Use FAA on the producer to get the current buffer while also reserving an index into it atomically. If the reserved index is outside the buffer's bounds, then install a new buffer to the producer. It's the most ideal starting point for a concurrent queue but it has a few edge case that needs to be addressed.
type Slot(T):
value: Uninit(T)
ready: Atomic(bool)
read() -> ?T:
if not LOAD(&ready, Acquire): return null
return READ(&value)
write(v: T):
WRITE(&value, v)
STORE(&ready, true, Release)
@align(4096)
type Buffer(T):
slots: [buffer_size]Slot(T)
next: Atomic(?*Buffer(T))
pending: Atomic(isize)
// basic refcount stuff
unref(count: isize):
p = ADD(&pending, count, Release)
if (p + count != 0) return
FENCE(Acquire)
free(this)
type Queue(T):
producer: Atomic(?*Buffer(T))
consumer: Atomic(?*Buffer(T))
push(value: T):
cached_buf = null
defer if (cached_buf != null) free(cached_buf)
loop:
// fast path
(buf, idx) = decode(ADD(&producer, 1, Acquire))

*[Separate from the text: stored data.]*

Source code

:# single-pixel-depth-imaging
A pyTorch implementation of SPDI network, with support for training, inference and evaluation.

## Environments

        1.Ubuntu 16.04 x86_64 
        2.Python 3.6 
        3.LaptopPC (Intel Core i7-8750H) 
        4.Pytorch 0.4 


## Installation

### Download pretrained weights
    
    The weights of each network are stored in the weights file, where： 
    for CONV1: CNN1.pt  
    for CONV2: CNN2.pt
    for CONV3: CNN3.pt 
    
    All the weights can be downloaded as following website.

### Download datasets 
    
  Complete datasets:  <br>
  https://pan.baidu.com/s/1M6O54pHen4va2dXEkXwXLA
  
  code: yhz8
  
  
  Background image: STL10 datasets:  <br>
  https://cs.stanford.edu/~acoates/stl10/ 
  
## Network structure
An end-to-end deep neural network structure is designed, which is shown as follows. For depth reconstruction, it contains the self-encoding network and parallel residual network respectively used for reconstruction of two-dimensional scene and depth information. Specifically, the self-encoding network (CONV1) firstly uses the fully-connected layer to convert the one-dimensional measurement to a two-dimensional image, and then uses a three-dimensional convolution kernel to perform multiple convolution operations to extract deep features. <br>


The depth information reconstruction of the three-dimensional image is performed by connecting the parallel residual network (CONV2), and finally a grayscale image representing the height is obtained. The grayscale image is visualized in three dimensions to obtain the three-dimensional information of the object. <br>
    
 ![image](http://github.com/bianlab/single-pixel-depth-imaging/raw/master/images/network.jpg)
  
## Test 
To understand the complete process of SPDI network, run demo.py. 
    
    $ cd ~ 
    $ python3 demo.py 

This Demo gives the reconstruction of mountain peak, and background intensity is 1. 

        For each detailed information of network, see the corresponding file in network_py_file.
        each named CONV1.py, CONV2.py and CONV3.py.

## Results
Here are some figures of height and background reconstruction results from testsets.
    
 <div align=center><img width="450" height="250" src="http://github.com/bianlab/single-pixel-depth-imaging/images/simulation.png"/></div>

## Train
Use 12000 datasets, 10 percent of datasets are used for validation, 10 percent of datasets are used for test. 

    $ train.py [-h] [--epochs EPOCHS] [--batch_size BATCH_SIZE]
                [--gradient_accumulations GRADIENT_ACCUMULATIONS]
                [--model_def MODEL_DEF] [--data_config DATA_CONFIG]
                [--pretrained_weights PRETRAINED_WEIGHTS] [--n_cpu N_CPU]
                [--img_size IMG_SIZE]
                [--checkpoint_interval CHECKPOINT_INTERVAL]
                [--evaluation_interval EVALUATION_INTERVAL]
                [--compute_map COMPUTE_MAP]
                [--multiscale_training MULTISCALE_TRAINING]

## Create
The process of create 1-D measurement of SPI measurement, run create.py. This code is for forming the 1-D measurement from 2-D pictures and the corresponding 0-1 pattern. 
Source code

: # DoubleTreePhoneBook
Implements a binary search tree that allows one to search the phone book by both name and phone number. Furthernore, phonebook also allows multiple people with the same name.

if (buf != null) and (idx < buffer_size):
return buf.slots[idx].write(value)
// find where to register & link next buffer
prev_link = if (buf != null) &buf.next else &consumer
next = LOAD(prev_link, Acquire)
if (next == null):
// cache the malloc
if (cached_buf == null) cached_buf = malloc(Buffer(T))
next = cached_buf
match CAS(prev_link, null, next, Release, Acquire):
Ok(_): cached_buf = null // registered so dont free it
Err(updated): next = updated
p = LOAD(&producer, Relaxed)
(cur_buf, cur_idx) = decode(p)
loop:
// retry FAA if failed to install
if (buf != cur_buf):
if (buf != null) buf.unref(-1)
break
// install new buffer + reserve slot 0 in it
if Err(updated) = CAS(&producer, p, encode(next, 1), Release, Relaxed):
p = updated
continue
(old_buf, inc) = (buf, cur_idx - buffer_size)
if (buf == null):
(old_buf, inc) = (next, 1) // account for consumer
old_buf.unref(inc)
return next.slots[0].write(value)
pop() -> ?T:
(buf, idx) = decode(LOAD(&consumer, Acquire))
if (buf == bull): return null
if (idx == buffer_size):
next = LOAD(&buf.next, Acquire)
if (next == null): return null
buf.unref(-1)
(buf, idx) = (next, 0)
STORE(&consumer, encode(buf, idx), Unordered)
value = buf.slots[idx].read()
if (value != null):
STORE(&consumer, encode(buf, idx + 1), Unordered)
return value